Even with four satellites, GPS can run into trouble if the satellite geometry is unfavorable.
Two-solution principle
Normally, solving the GPS equations with four satellites gives two possible receiver positions:
– One realistic solution on or near Earth’s surface
– One “mirror” solution far out in space, which is discarded
Critical case: coplanar satellites
If the four satellites happen to lie (almost) in a single plane with respect to the Earth, these two solutions collapse into one.
This means the system of equations becomes degenerate, and you lose accuracy (or even uniqueness).
Mathematically, this can be checked by examining the unit direction vectors of the satellites:
\[
\hat{s}_i = \frac{s_i}{\| s_i \|}, \quad i = 1,2,3,4
\]
If these four unit vectors all lie in one plane, they lie on a circle on the unit sphere.
This condition can be expressed using a scalar triple product:
\[
(\hat{s}_1 – \hat{s}_4) \cdot \big( (\hat{s}_2 – \hat{s}_4) \times (\hat{s}_3 – \hat{s}_4) \big) = 0
\]
If this determinant is zero, the four vectors are coplanar → critical geometry.

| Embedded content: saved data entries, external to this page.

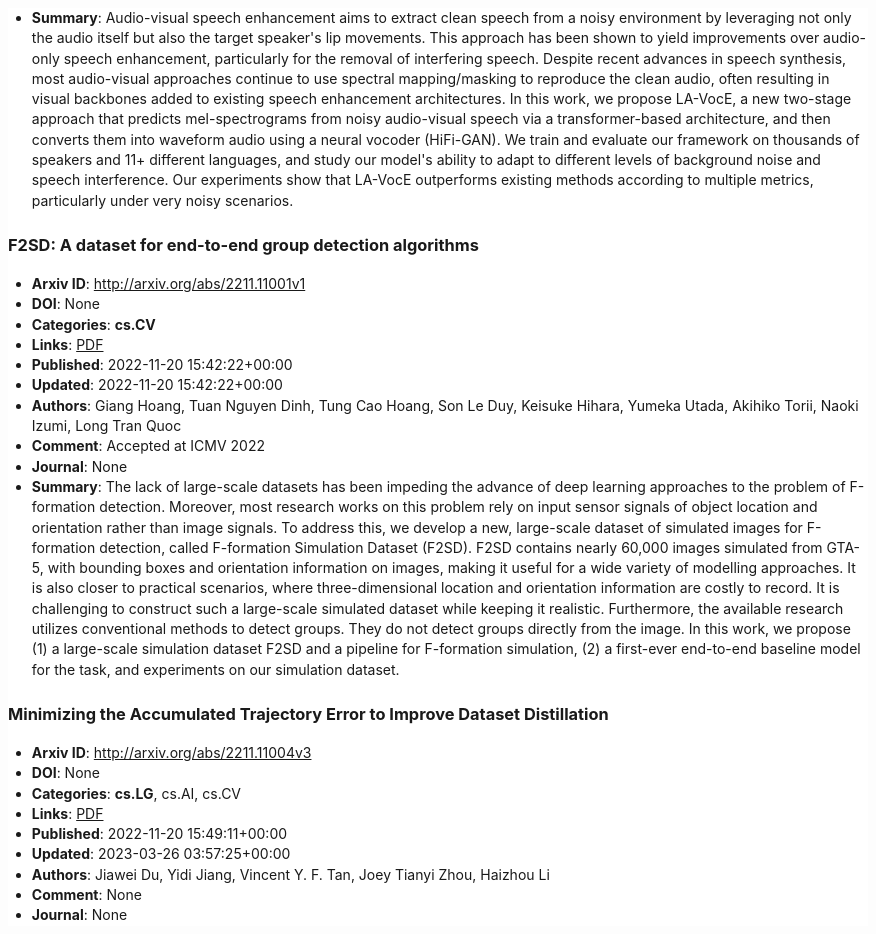 - **Summary**: Audio-visual speech enhancement aims to extract clean speech from a noisy environment by leveraging not only the audio itself but also the target speaker's lip movements. This approach has been shown to yield improvements over audio-only speech enhancement, particularly for the removal of interfering speech. Despite recent advances in speech synthesis, most audio-visual approaches continue to use spectral mapping/masking to reproduce the clean audio, often resulting in visual backbones added to existing speech enhancement architectures. In this work, we propose LA-VocE, a new two-stage approach that predicts mel-spectrograms from noisy audio-visual speech via a transformer-based architecture, and then converts them into waveform audio using a neural vocoder (HiFi-GAN). We train and evaluate our framework on thousands of speakers and 11+ different languages, and study our model's ability to adapt to different levels of background noise and speech interference. Our experiments show that LA-VocE outperforms existing methods according to multiple metrics, particularly under very noisy scenarios.



### F2SD: A dataset for end-to-end group detection algorithms
- **Arxiv ID**: http://arxiv.org/abs/2211.11001v1
- **DOI**: None
- **Categories**: **cs.CV**
- **Links**: [PDF](http://arxiv.org/pdf/2211.11001v1)
- **Published**: 2022-11-20 15:42:22+00:00
- **Updated**: 2022-11-20 15:42:22+00:00
- **Authors**: Giang Hoang, Tuan Nguyen Dinh, Tung Cao Hoang, Son Le Duy, Keisuke Hihara, Yumeka Utada, Akihiko Torii, Naoki Izumi, Long Tran Quoc
- **Comment**: Accepted at ICMV 2022
- **Journal**: None
- **Summary**: The lack of large-scale datasets has been impeding the advance of deep learning approaches to the problem of F-formation detection. Moreover, most research works on this problem rely on input sensor signals of object location and orientation rather than image signals. To address this, we develop a new, large-scale dataset of simulated images for F-formation detection, called F-formation Simulation Dataset (F2SD). F2SD contains nearly 60,000 images simulated from GTA-5, with bounding boxes and orientation information on images, making it useful for a wide variety of modelling approaches. It is also closer to practical scenarios, where three-dimensional location and orientation information are costly to record. It is challenging to construct such a large-scale simulated dataset while keeping it realistic. Furthermore, the available research utilizes conventional methods to detect groups. They do not detect groups directly from the image. In this work, we propose (1) a large-scale simulation dataset F2SD and a pipeline for F-formation simulation, (2) a first-ever end-to-end baseline model for the task, and experiments on our simulation dataset.



### Minimizing the Accumulated Trajectory Error to Improve Dataset Distillation
- **Arxiv ID**: http://arxiv.org/abs/2211.11004v3
- **DOI**: None
- **Categories**: **cs.LG**, cs.AI, cs.CV
- **Links**: [PDF](http://arxiv.org/pdf/2211.11004v3)
- **Published**: 2022-11-20 15:49:11+00:00
- **Updated**: 2023-03-26 03:57:25+00:00
- **Authors**: Jiawei Du, Yidi Jiang, Vincent Y. F. Tan, Joey Tianyi Zhou, Haizhou Li
- **Comment**: None
- **Journal**: None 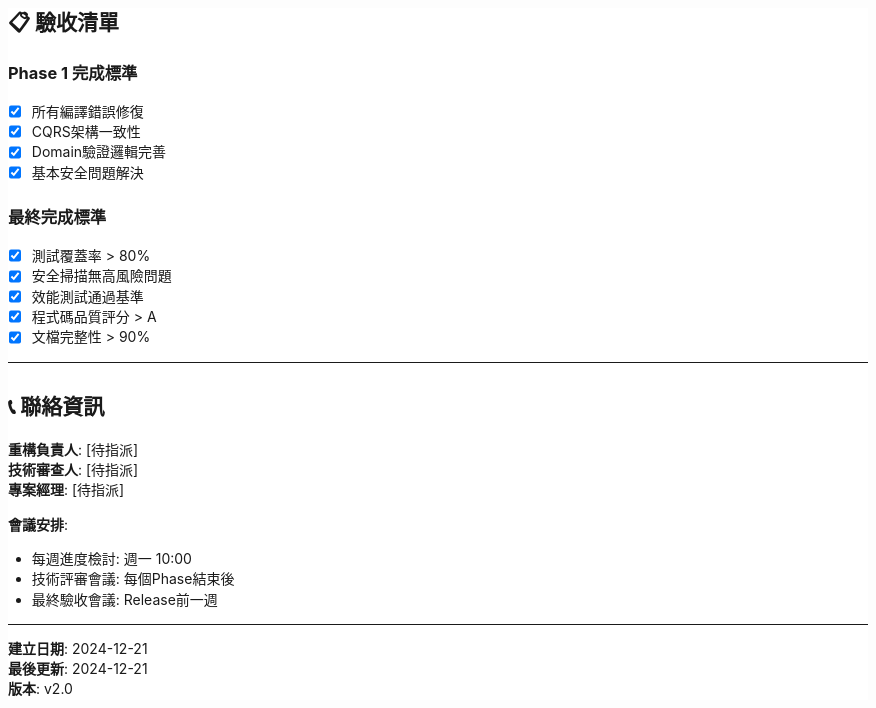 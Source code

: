 
## 📋 驗收清單

### Phase 1 完成標準
- [x] 所有編譯錯誤修復
- [x] CQRS架構一致性
- [x] Domain驗證邏輯完善
- [x] 基本安全問題解決

### 最終完成標準
- [x] 測試覆蓋率 > 80%
- [x] 安全掃描無高風險問題
- [x] 效能測試通過基準
- [x] 程式碼品質評分 > A
- [x] 文檔完整性 > 90%

---

## 📞 聯絡資訊

**重構負責人**: [待指派]  
**技術審查人**: [待指派]  
**專案經理**: [待指派]  

**會議安排**:
- 每週進度檢討: 週一 10:00
- 技術評審會議: 每個Phase結束後
- 最終驗收會議: Release前一週

---

**建立日期**: 2024-12-21  
**最後更新**: 2024-12-21  
**版本**: v2.0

Geometric Dilution of Precision (GDOP)
Even when not exactly coplanar, if satellites are clustered together in the sky, small timing errors can amplify into large position errors.
This effect is called Geometric Dilution of Precision (GDOP):
– Good geometry = satellites spread widely across the sky → low GDOP, high accuracy
– Bad geometry = satellites clustered or nearly coplanar → high GDOP, poor accuracy
Analysis of DOP and its Preciseness in GNSS Position Estimation – Scientific Figure on ResearchGate. Available from: https://www.researchgate.net/figure/Area-of-uncertainty-due-to-good-and-poor-satellite-geometry_fig2_307910819
✅ In practice, GPS receivers use more than 4 satellites whenever possible and choose the subset with the best geometry to minimize GDOP.